My longez had the fuel valve mounted in the hell hole. It was actuated with a torque tube (as opposed to the little rod that the Varieze used/uses). Actuation was very solid feeling. Mounting location near my right shoulder/elbow was not a problem.
My Cozy has the standard valve mounting location (right elbow). However, I do have a both selection that I run mostly---and do have the ability to run right or left in the event that I need to tank isolate.
John Denver's biggest 2 problems were:
1. Failure to realize he was too low on gas during preflight---even though he looked at and acknowledged the tank amounts.
2. Failure to realize that he was not going to restart the engine, failure to suck up his fate, and failure to execute a nice landing in the water. AFAIK, 100% of EZ water landings (pilots executing a good landing in the water as opposed to an uncontrolled crash) have had 0 deaths.
The fuel valve set up, the extra cusions behind his back, and rudder pedals that were that were not yet adjusted for him---were all contributing factors for not restarting the engine. But if number 1 (above) was taken care of, there would have been no reason for number 2. And if he executed a good landing----he would be out a Longez---but he would have survived.

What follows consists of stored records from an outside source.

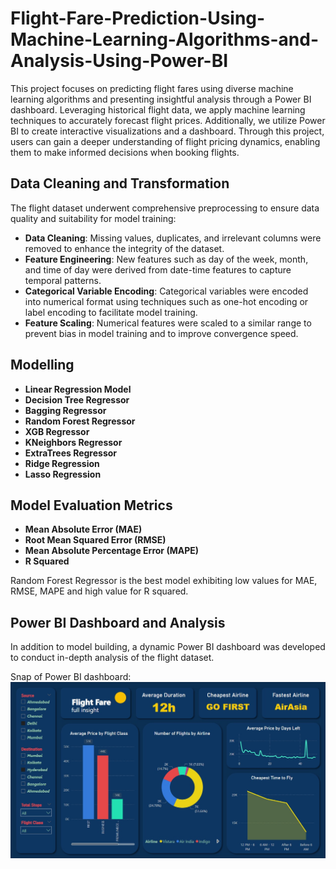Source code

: # Flight-Fare-Prediction-Using-Machine-Learning-Algorithms-and-Analysis-Using-Power-BI

This project focuses on predicting flight fares using diverse machine learning algorithms and presenting insightful analysis through a Power BI dashboard. Leveraging historical flight data, we apply machine learning techniques to accurately forecast flight prices. Additionally, we utilize Power BI to create interactive visualizations and a dashboard. Through this project, users can gain a deeper understanding of flight pricing dynamics, enabling them to make informed decisions when booking flights.

## Data Cleaning and Transformation

The flight dataset underwent comprehensive preprocessing to ensure data quality and suitability for model training:

- **Data Cleaning**: Missing values, duplicates, and irrelevant columns were removed to enhance the integrity of the dataset.
- **Feature Engineering**: New features such as day of the week, month, and time of day were derived from date-time features to capture temporal patterns.
- **Categorical Variable Encoding**: Categorical variables were encoded into numerical format using techniques such as one-hot encoding or label encoding to facilitate model training.
- **Feature Scaling**: Numerical features were scaled to a similar range to prevent bias in model training and to improve convergence speed.

 ## Modelling

- **Linear Regression Model**
- **Decision Tree Regressor**
- **Bagging Regressor**
- **Random Forest Regressor**
- **XGB Regressor**
- **KNeighbors Regressor**
- **ExtraTrees Regressor**
- **Ridge Regression**
- **Lasso Regression**

## Model Evaluation Metrics
- **Mean Absolute Error (MAE)**
- **Root Mean Squared Error (RMSE)**
- **Mean Absolute Percentage Error (MAPE)**
- **R Squared**

Random Forest Regressor is the best model exhibiting low values for MAE, RMSE, MAPE and high value for R squared.

## Power BI Dashboard and Analysis

In addition to model building, a dynamic Power BI dashboard was developed to conduct in-depth analysis of the flight dataset.

Snap of Power BI dashboard:
![Alt Snap of Power BI dashboard:](https://github.com/mdilshad7478/Flight-Fare-Prediction-Using-Machine-Learning-Algorithms-and-Analysis-Using-Power-BI/blob/008ea76dada8f8675fa94667d2b29081eb8fb9db/Power%20BI%20dashboard%20snap.jpg)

The John Denver story is not a Longez story----it is a pilot headwork story. Pilots running out of gas is one of the worst headwork items. At almost every fly-in/airshow, people ask if my airplane is the kind that John Denver died in----and then they more or less want to know how I feel flying an airplane that has those kind of problems. Of course, I reset their thinking----any pilot can run any plane out of gas---and he could have survived it.